6.1. Datasets
One of the most frequently used datasets in previous works is the Liar dataset 20. Liar is a multi-class dataset with six different labels collected from traditional news outlets like TV or radio and campaigns. There are 12836 short statements with 'True,' 'Mostly-True,' 'Half-True,' 'Barely-True,' 'False,' and 'Pants of Fire' labels. The other valuable columns include statement, subjects, speaker, and speaker's job.
There are several fake news datasets like Buzzfeed corpus 21, Satire dataset 22, CREDBANK 23, and FEVER 24 that each of which has its characteristics, and researchers select all or part of them to use in their research. Still, one of the most striking features is that the news label is in binary format like True or False. For this reason, lots of papers built a binary fake news detection model. Multi-class datasets have been converted to binary datasets by thresholds and then used.

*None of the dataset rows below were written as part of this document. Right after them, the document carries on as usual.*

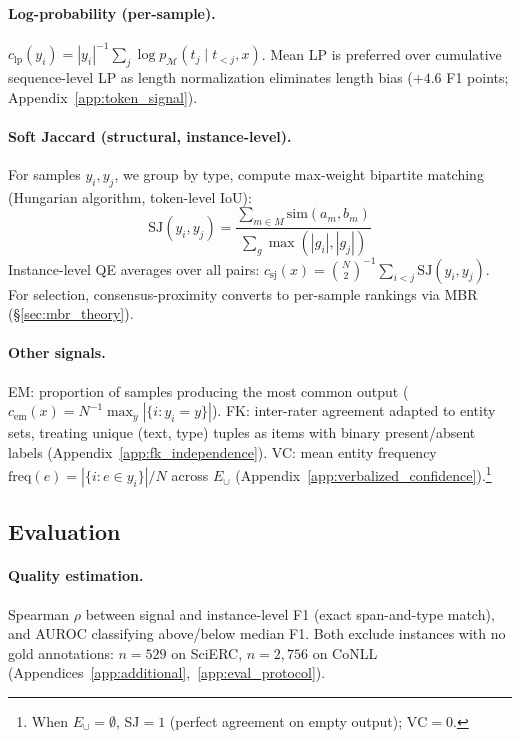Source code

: \paragraph{Log-probability (per-sample).}
$c_{\text{lp}}(y_i) = |y_i|^{-1} \sum_{j} \log p_{\mathcal{M}}(t_j \mid t_{<j}, x)$.
Mean LP is preferred over cumulative sequence-level LP as length normalization eliminates length bias ($+4.6$ F1 points; Appendix~\ref{app:token_signal}).

\paragraph{Soft Jaccard (structural, instance-level).}
For samples $y_i, y_j$, we group by type, compute max-weight bipartite matching (Hungarian algorithm, token-level IoU):
\begin{equation}\label{eq:sj}
\text{SJ}(y_i, y_j) = \frac{\sum_{m \in M} \text{sim}(a_m, b_m)}{\sum_{g} \max(|g_i|, |g_j|)}
\end{equation}
Instance-level QE averages over all pairs: $c_{\text{sj}}(x) = \binom{N}{2}^{-1} \sum_{i<j} \text{SJ}(y_i, y_j)$.
For selection, consensus-proximity converts to per-sample rankings via MBR (\S\ref{sec:mbr_theory}).

\paragraph{Other signals.}
EM: proportion of samples producing the most common output ($c_{\text{em}}(x) = N^{-1} \max_{y} |\{i : y_i = y\}|$).
FK: inter-rater agreement \cite{fleiss1971agreement} adapted to entity sets, treating unique (text, type) tuples as items with binary present/absent labels (Appendix~\ref{app:fk_independence}).
VC: mean entity frequency $\text{freq}(e) = |\{i : e \in y_i\}| / N$ across $E_\cup$ (Appendix~\ref{app:verbalized_confidence}).\footnote{When $E_\cup = \emptyset$, SJ${=}1$ (perfect agreement on empty output); $\text{VC}{=}0$.}

\subsection{Evaluation}\label{sec:evaluation}

\paragraph{Quality estimation.}
Spearman $\rho$ between signal and instance-level F1 (exact span-and-type match), and AUROC classifying above/below median F1.
Both exclude instances with no gold annotations: $n{=}529$ on SciERC, $n{=}2{,}756$ on CoNLL (Appendices~\ref{app:additional},~\ref{app:eval_protocol}).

A new dataset was recently introduced that collected 24517 news from three fact-checking websites (Politifact.com, Snopes.com, and truthorfiction.com) from September 1995 to January 2021. Most of the collected news is related to Politifact with about 60 percent of the dataset, then Snopes with 35 percent standing in second place, and Truthofiction with just about 5 percent is in last place. These websites have different methods to set the label for the news. There are five standard labels in this dataset (True, Mostly-True, Half-True, Mostly-False, and False) for each news. This dataset distinguishes itself from others with two features: multi-class and up-to-date news 25.
We selected this dataset because of collecting new data from reliable websites. The fake news writing style is progressing, and this development impacts the detection, so the more recent data can help make an efficient detection model. The dataset consists of 23935 (each row with a null value is removed), as shown in Fig. 4, and has five labels (True, Mostly-true, Half-true, Mostly-False, and False).
Our paper performs the experiments on Intel I7-4710HQ CPU, NVIDIA GeForce GTX 850M GPU, and 12 GB memory. One of the famous python libraries for classification, regression, and clustering is Scikit-learn which we use to create first-level classifiers. First-level classifiers that we use to create an ensemble network are Random Forest, SVM, Decision Tree, LGBM, and XGBoost. The Scikit-learn library also creates the stacking ensemble network. The stacking network comprises the output of individual classifiers and uses a meta classifier to compute the final prediction.
6.2. Evaluation
Different metrics were provided for evaluation, such as Accuracy, Precision, Recall, and F1-Score, so we compare models with them.
Accuracy: Defined as the number of correctly predicted data instances over the total number of cases.
$$Accuracy=\frac{\left|TP\right|+\left|TN\right|}{\left|TP\right|+\left|TN\right|+\left|FP\right|+\left|FN\right|}$$
6
Precision: Defined as the proportion of correctly predicted positive instances to the total positive ones.
$$Precision=\frac{\left|TP\right|}{\left|TP\right|+\left|Fp\right|}$$
7
Recall: Defined as the proportion of correctly predicted positive instances to all instances in the actual class.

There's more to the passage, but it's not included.